**TASK TO COMPLETE**
Omitting the pictures, restate all of the entries below exactly.

**WORKING DATA**
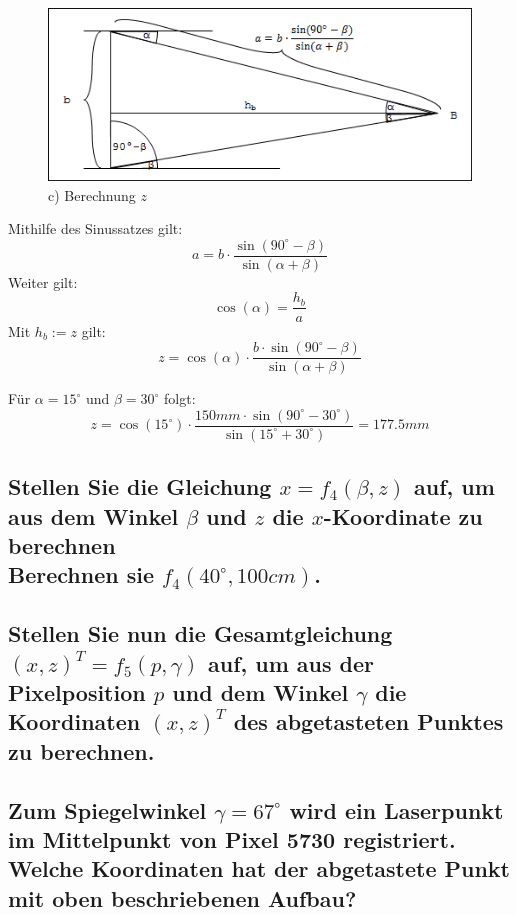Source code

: \documentclass[a4paper,10pt,DIV=14]{scrartcl}
\newcommand{\dg}[1]{#1^\circ}
\begin{document}
\begin{figure}[!htbp]
	\centering
	\includegraphics[width=.95\linewidth]{z.png}
	\caption*{c) Berechnung $z$}
\end{figure}

Mithilfe des Sinussatzes gilt: $$ a = b \cdot \frac{\sin(\dg{90} - \beta)}{\sin(\alpha + \beta)} $$
Weiter gilt: $$ \cos(\alpha) = \frac{h_b}{a} $$
Mit $h_b := z$ gilt:
$$ z = \cos(\alpha) \cdot \frac{b \cdot \sin(\dg{90} - \beta)}{\sin(\alpha + \beta)} $$

Für $\alpha = \dg{15}$ und $\beta = \dg{30}$ folgt:
$$ z = \cos(\dg{15}) \cdot \frac{150mm \cdot \sin(\dg{90} - \dg{30})}{\sin(\dg{15} + \dg{30})} = 177.5mm $$

\subsection{Stellen Sie die Gleichung $x = f_4(\beta, z)$ auf, um aus dem Winkel $\beta$ und $z$ die $x$-Koordinate zu berechnen \\ Berechnen sie $f_4(40^\circ, 100cm)$.}

\subsection{Stellen Sie nun die Gesamtgleichung $(x,z)^T = f_5(p, \gamma)$ auf, um aus der Pixelposition $p$ und dem Winkel $\gamma$ die Koordinaten $(x, z)^T$ des abgetasteten Punktes zu berechnen.}

\subsection{Zum Spiegelwinkel $\gamma = 67^\circ$ wird ein Laserpunkt im Mittelpunkt von Pixel 5730 registriert. Welche Koordinaten hat der abgetastete Punkt mit oben beschriebenen Aufbau?}
\end{document}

**SOLUTION FOR THIS PROBLEM**
Source code

: \documentclass[a4paper,10pt,DIV=14]{scrartcl}
\newcommand{\dg}[1]{#1^\circ}
\begin{document}
\begin{figure}[!htbp]
	\centering
	\includegraphics[width=.95\linewidth]{z.png}
	\caption*{c) Berechnung $z$}
\end{figure}

Mithilfe des Sinussatzes gilt: $$ a = b \cdot \frac{\sin(\dg{90} - \beta)}{\sin(\alpha + \beta)} $$
Weiter gilt: $$ \cos(\alpha) = \frac{h_b}{a} $$
Mit $h_b := z$ gilt:
$$ z = \cos(\alpha) \cdot \frac{b \cdot \sin(\dg{90} - \beta)}{\sin(\alpha + \beta)} $$

Für $\alpha = \dg{15}$ und $\beta = \dg{30}$ folgt:
$$ z = \cos(\dg{15}) \cdot \frac{150mm \cdot \sin(\dg{90} - \dg{30})}{\sin(\dg{15} + \dg{30})} = 177.5mm $$

\subsection{Stellen Sie die Gleichung $x = f_4(\beta, z)$ auf, um aus dem Winkel $\beta$ und $z$ die $x$-Koordinate zu berechnen \\ Berechnen sie $f_4(40^\circ, 100cm)$.}

\subsection{Stellen Sie nun die Gesamtgleichung $(x,z)^T = f_5(p, \gamma)$ auf, um aus der Pixelposition $p$ und dem Winkel $\gamma$ die Koordinaten $(x, z)^T$ des abgetasteten Punktes zu berechnen.}

\subsection{Zum Spiegelwinkel $\gamma = 67^\circ$ wird ein Laserpunkt im Mittelpunkt von Pixel 5730 registriert. Welche Koordinaten hat der abgetastete Punkt mit oben beschriebenen Aufbau?}
\end{document}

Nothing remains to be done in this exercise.